Este artículo en Yahoo Developer Network - http://developer.yahoo.com/python/python-caching.html - describe cómo almacenar en caché las llamadas http realizadas a través de urllib a la memoria o al disco.

Siempre me he sentido dividido entre el uso de httplib2, que hace un trabajo sólido de manejo del almacenamiento en caché HTTP y la autenticación, y urllib2, que está en el stdlib, tiene una interfaz extensible y admite servidores HTTP Proxy.

La receta de ActiveState comienza a agregar compatibilidad de almacenamiento en caché a urllib2, pero solo de una manera muy primitiva. No permite la extensibilidad en los mecanismos de almacenamiento, codificando el almacenamiento respaldado por el sistema de archivos. Tampoco respeta los encabezados de caché HTTP.

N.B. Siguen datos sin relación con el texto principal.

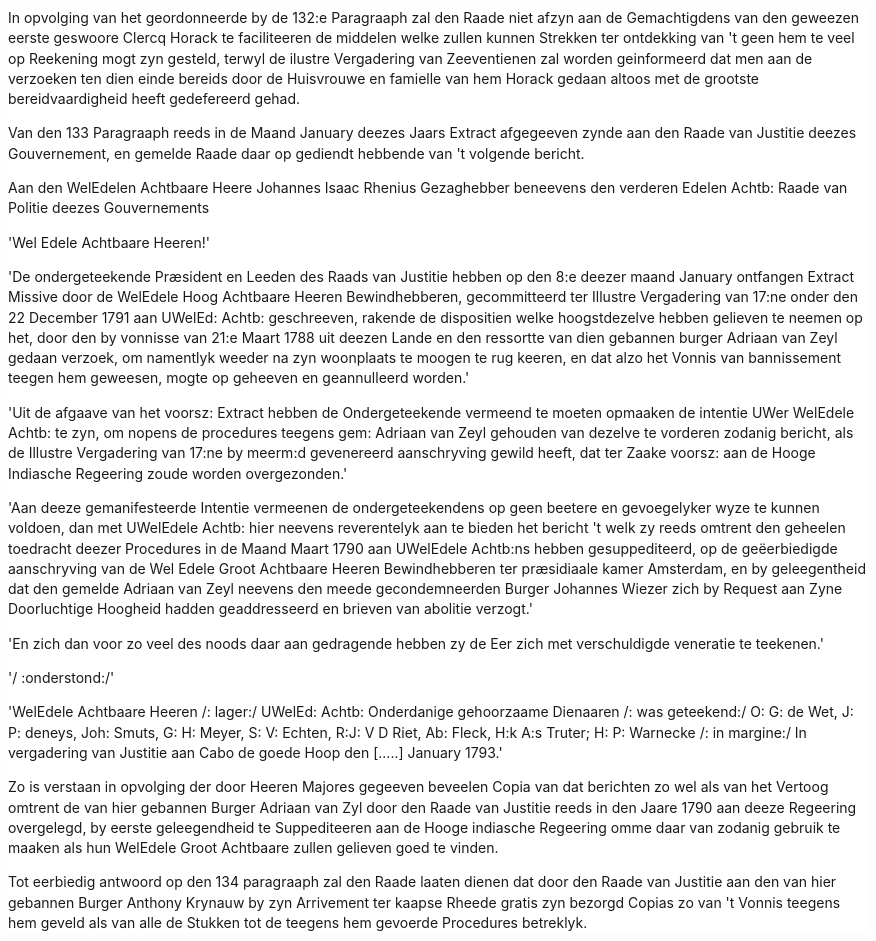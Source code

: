 In opvolging van het geordonneerde by de 132:e Paragraaph zal den Raade niet afzyn aan de Gemachtigdens van den geweezen eerste geswoore Clercq Horack te faciliteeren de middelen welke zullen kunnen Strekken ter ontdekking van 't geen hem te veel op Reekening mogt zyn gesteld, terwyl de ilustre Vergadering van Zeeventienen zal worden geinformeerd dat men aan de verzoeken ten dien einde bereids door de Huisvrouwe en famielle van hem Horack gedaan altoos met de grootste bereidvaardigheid heeft gedefereerd gehad.

Van den 133 Paragraaph reeds in de Maand January deezes Jaars Extract afgegeeven zynde aan den Raade van Justitie deezes Gouvernement, en gemelde Raade daar op gediendt hebbende van 't volgende bericht.

Aan den WelEdelen Achtbaare Heere Johannes Isaac Rhenius Gezaghebber beneevens den verderen Edelen Achtb: Raade van Politie deezes Gouvernements

'Wel Edele Achtbaare Heeren!'

'De ondergeteekende Præsident en Leeden des Raads van Justitie hebben op den 8:e deezer maand January ontfangen Extract Missive door de WelEdele Hoog Achtbaare Heeren Bewindhebberen, gecommitteerd ter Illustre Vergadering van 17:ne onder den 22 December 1791 aan UWelEd: Achtb: geschreeven, rakende de dispositien welke hoogstdezelve hebben gelieven te neemen op het, door den by vonnisse van 21:e Maart 1788 uit deezen Lande en den ressortte van dien gebannen burger Adriaan van Zeyl gedaan verzoek, om namentlyk weeder na zyn woonplaats te moogen te rug keeren, en dat alzo het Vonnis van bannissement teegen hem geweesen, mogte op geheeven en geannulleerd worden.'

'Uit de afgaave van het voorsz: Extract hebben de Ondergeteekende vermeend te moeten opmaaken de intentie UWer WelEdele Achtb: te zyn, om nopens de procedures teegens gem: Adriaan van Zeyl gehouden van dezelve te vorderen zodanig bericht, als de Illustre Vergadering van 17:ne by meerm:d gevenereerd aanschryving gewild heeft, dat ter Zaake voorsz: aan de Hooge Indiasche Regeering zoude worden overgezonden.'

'Aan deeze gemanifesteerde Intentie vermeenen de ondergeteekendens op geen beetere en gevoegelyker wyze te kunnen voldoen, dan met UWelEdele Achtb: hier neevens reverentelyk aan te bieden het bericht 't welk zy reeds omtrent den geheelen toedracht deezer Procedures in de Maand Maart 1790 aan UWelEdele Achtb:ns hebben gesuppediteerd, op de geëerbiedigde aanschryving van de Wel Edele Groot Achtbaare Heeren Bewindhebberen ter præsidiaale kamer Amsterdam, en by geleegentheid dat den gemelde Adriaan van Zeyl neevens den meede gecondemneerden Burger Johannes Wiezer zich by Request aan Zyne Doorluchtige Hoogheid hadden geaddresseerd en brieven van abolitie verzogt.'

'En zich dan voor zo veel des noods daar aan gedragende hebben zy de Eer zich met verschuldigde veneratie te teekenen.'

'/ :onderstond:/'

'WelEdele Achtbaare Heeren /: lager:/ UWelEd: Achtb: Onderdanige gehoorzaame Dienaaren /: was geteekend:/ O: G: de Wet, J: P: deneys, Joh: Smuts, G: H: Meyer, S: V: Echten, R:J: V D Riet, Ab: Fleck, H:k A:s Truter; H: P: Warnecke /: in margine:/ In vergadering van Justitie aan Cabo de goede Hoop den [.....] January 1793.'

Zo is verstaan in opvolging der door Heeren Majores gegeeven beveelen Copia van dat berichten zo wel als van het Vertoog omtrent de van hier gebannen Burger Adriaan van Zyl door den Raade van Justitie reeds in den Jaare 1790 aan deeze Regeering overgelegd, by eerste geleegendheid te Suppediteeren aan de Hooge indiasche Regeering omme daar van zodanig gebruik te maaken als hun WelEdele Groot Achtbaare zullen gelieven goed te vinden.

Tot eerbiedig antwoord op den 134 paragraaph zal den Raade laaten dienen dat door den Raade van Justitie aan den van hier gebannen Burger Anthony Krynauw by zyn Arrivement ter kaapse Rheede gratis zyn bezorgd Copias zo van 't Vonnis teegens hem geveld als van alle de Stukken tot de teegens hem gevoerde Procedures betreklyk.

En un intento de reunir las mejores características del caché de httplib2 y la extensibilidad de urllib2, he adaptado la receta de ActiveState para implementar la mayor parte de la misma funcionalidad de caché que se encuentra en httplib2. El módulo está en jaraco.net como jaraco.net.http.caching . El enlace apunta al módulo tal como existe en el momento de escribir esto. Si bien ese módulo es actualmente parte del paquete jaraco.net más grande, no tiene dependencias dentro del paquete, así que siéntase libre de extraer el módulo y usarlo en sus propios proyectos.

Alternativamente, si tiene Python 2.6 o posterior, puede easy_install jaraco.net>=1.3 y luego utilizar CachingHandler con algo así como el código en caching.quick_test() .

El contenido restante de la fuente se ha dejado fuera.